In 2014, I
entered the 10th year of being a professional out of college and
into the real world. Many things have changed since then. Today, we can check
our emails from our phones and synchronise our contacts from our phone to
social networks. In terms of grades, well they say it’s nice to escape from a
grading system, but actually, it’s still here, except this time, the teachers
are also competing against you.
1.
Financial
Institutions Evaluate Your Grade
When you
become employed, you have to do well at work. The HR will monitor every
activity you do and your superiors your performance in handling your tasks with
your skills. The banks will also observe your spending discipline and
capability.
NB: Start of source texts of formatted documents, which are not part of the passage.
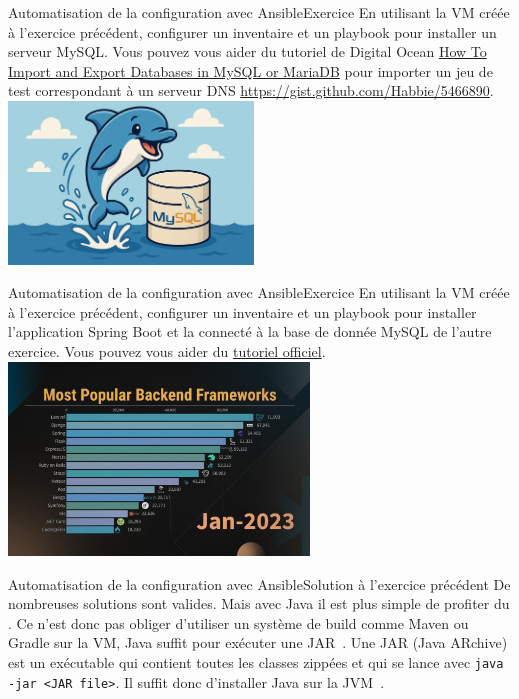 \documentclass{beamer}
\begin{document}
    \begin{frame}{Automatisation de la configuration avec Ansible}{Exercice \execcounterdispinc{}}
        En utilisant la VM créée à l'exercice précédent, configurer un inventaire et un playbook pour installer un serveur MySQL.
        \bigbreak
        Vous pouvez vous aider du tutoriel de Digital Ocean \href{https://www.digitalocean.com/community/tutorials/how-to-import-and-export-databases-in-mysql-or-mariadb}{How To Import and Export Databases in MySQL or MariaDB} pour importer un jeu de test correspondant à un serveur DNS \url{https://gist.github.com/Habbie/5466890}.
        \bigbreak
        \centering
        \includegraphics[width=6.5cm]{image/happy-dolphin}
    \end{frame}

    \begin{frame}{Automatisation de la configuration avec Ansible}{Exercice \execcounterdispinc{}}
        En utilisant la VM créée à l'exercice précédent, configurer un inventaire et un playbook pour installer l'application Spring Boot et la connecté à la base de donnée MySQL de l'autre exercice.
        \bigbreak
        Vous pouvez vous aider du \href{https://spring.io/guides/gs/spring-boot}{tutoriel officiel}.
        \bigbreak
        \centering
        \includegraphics[width=8cm]{image/most-popular-backend}
    \end{frame}

    \begin{frame}{Automatisation de la configuration avec Ansible}{Solution à l'exercice précédent}
        De nombreuses solutions sont valides.
        Mais avec Java il est plus simple de profiter du .
        \bigbreak
        Ce n'est donc pas obliger d'utiliser un système de build comme Maven ou Gradle sur la VM, Java suffit pour exécuter une JAR~.
        \bigbreak
        Une JAR (Java ARchive) est un exécutable qui contient toutes les classes zippées et qui se lance avec \lstinline{java -jar <JAR file>}.
        Il suffit donc d'installer Java sur la JVM~.
    \end{frame}
\end{document}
From here, they will assess if they can trust you enough, based on
grade, to take on higher credit limits.
2.
Interest Rates and Grade Level
The higher
your interest rate, the lower your grade level. Grade levels are assessed by
risk values. An unemployed person is equivalent to a freshman and is relatively
unknown to the bank based on his financial conduct. Meanwhile, an employed
person who had accomplished multiple financing on a home and a vehicle can have
lower interest rates.
3.
Outstanding
Students
Banks will
always want their consumers to spend. However, spending on the average way you
use your card will never merit you any higher credit limit or low interest
loans from your bank. Outstanding borrowers have successfully juggled two or more high amount loans at the same time, which helps upgrade their credit score
and earn the respect of their lenders.